Reputation: 267077
I need to parse blocks of text which are in a format something like this:
Today the weather is excellent bla bla bla.
<temperature>35</temperature>.
I'm in a great mood today.
<item>Desk</item>
I want to parse text like this, and translate it into an array which resembles something like this:
$array[0]['text'] = 'Today the weather is excellent bla bla bla. ';
$array[0]['type'] = 'normalText';
$array[1]['text'] = '35';
$array[1]['type'] = 'temperature';
$array[2]['text'] = ". I'm in a great mood today.";
$array[2]['type'] = 'normalText';
$array[3]['text'] = 'Desk';
$array[3]['type'] = 'item';
Essentially, I want the array to contain all of the text in the same order as in the original text, but split into types: Normal text (meaning stuff which wasn't between any tags), and other types like temperature, item, which were determined by the tags the text was between.

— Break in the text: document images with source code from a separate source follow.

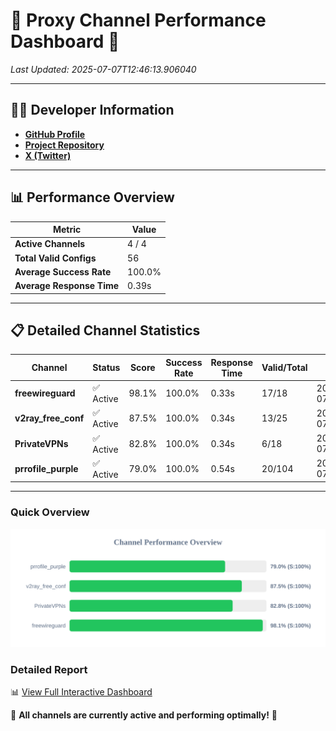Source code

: # 🌟 Proxy Channel Performance Dashboard 🌟

_Last Updated: 2025-07-07T12:46:13.906040_

---

## 👩‍💻 Developer Information

- **[GitHub Profile](https://github.com/4n0nymou3)**  
- **[Project Repository](https://github.com/4n0nymou3/multi-proxy-config-fetcher)**  
- **[X (Twitter)](https://x.com/4n0nymou3)**  

---

## 📊 Performance Overview

| Metric                | Value       |
|-----------------------|-------------|
| **Active Channels**   | 4 / 4       |
| **Total Valid Configs** | 56          |
| **Average Success Rate** | 100.0%      |
| **Average Response Time** | 0.39s       |

---

## 📋 Detailed Channel Statistics

| Channel          | Status     | Score  | Success Rate | Response Time | Valid/Total | Last Success               |
|------------------|------------|--------|--------------|---------------|-------------|----------------------------|
| **freewireguard**  | ✅ Active  | 98.1%  | 100.0% | 0.33s         | 17/18       | 2025-07-07T12:46:13.904247 |
| **v2ray_free_conf**  | ✅ Active  | 87.5%  | 100.0% | 0.34s         | 13/25       | 2025-07-07T12:46:13.175137 |
| **PrivateVPNs**  | ✅ Active  | 82.8%  | 100.0% | 0.34s         | 6/18       | 2025-07-07T12:46:13.548890 |
| **prrofile_purple**  | ✅ Active  | 79.0%  | 100.0% | 0.54s         | 20/104       | 2025-07-07T12:46:12.790056 |

---

### Quick Overview
<div align="center">
  <a href="https://raw.githubusercontent.com/nullluser/NullRepo/refs/heads/main/assets/channel_stats_chart.svg">
    <img src="https://raw.githubusercontent.com/nullluser/NullRepo/refs/heads/main/assets/channel_stats_chart.svg" alt="Source Performance Statistics" width="800">
  </a>
</div>

### Detailed Report
📊 [View Full Interactive Dashboard](https://htmlpreview.github.io/?https://github.com/nullluser/NullRepo/blob/main/assets/performance_report.html)

🎉 **All channels are currently active and performing optimally!** 🎉
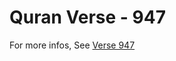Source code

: # Quran Verse - 947 

For more infos, See [Verse 947](https://www.quranbookk.com/quran/search?q=947)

Is there a way to do this (i.e seperate the text into normal text, and other types, using regular expressions) or should I behind the scenes convert the text into properly structured text, like:
<normal>Today the weather is excellent bla bla bla.</normal>
<temperature>35</temperature>.
<normal> I'm in a great mood today.</normal><item>Desk</item>
Before it tries to parse the text?
Upvotes: 1
Views: 437
Reputation: 5072
EDIT: Now it works exactly as expected!
Solution:
<?php
$code = <<<'CODE'
Today the weather is excellent bla bla bla.
<temperature>35</temperature>.
I'm in a great mood today.
<item>Desk</item>
CODE;
$result = array_filter(
array_map(
function ($element) {
if (!empty($element)) {
if (preg_match('/^\<([^\>]+)\>([^\<]+)\</', $element, $matches)) {
return array('text' => $matches[2],
'type' => $matches[1]);
} else {
return array('text' => $element,
'type' => 'normal');
}
}
return false;
},
preg_split('/(\<[^\>]+\>[^\<]+\<\/[^\>]+\>)/', $code, null, PREG_SPLIT_DELIM_CAPTURE)
)
);
print_r($result);
Output:
Array
(
[0] => Array
(
[text] => Today the weather is excellent bla bla bla.
[type] => normal
)
[1] => Array
(
[text] => 35
[type] => temperature
)
[2] => Array
(
[text] => .
I'm in a great mood today.
[type] => normal
)
[3] => Array
(
[text] => Desk
[type] => item
)
)
Upvotes: 3
Reputation: 122
Try reading through the text, line by line. You have 2 cases. Adding normal text and adding text that has a special tag. While adding the normal text to a variable, look for a tag with regexp.
preg_match("/\<(\w)\>/", $line_from_text, $matches)
matches the tag, the ()'s saves the word to use with your array in $matches. Now just add text to a variable until you meet the end tag. Hope this helps.
Upvotes: 1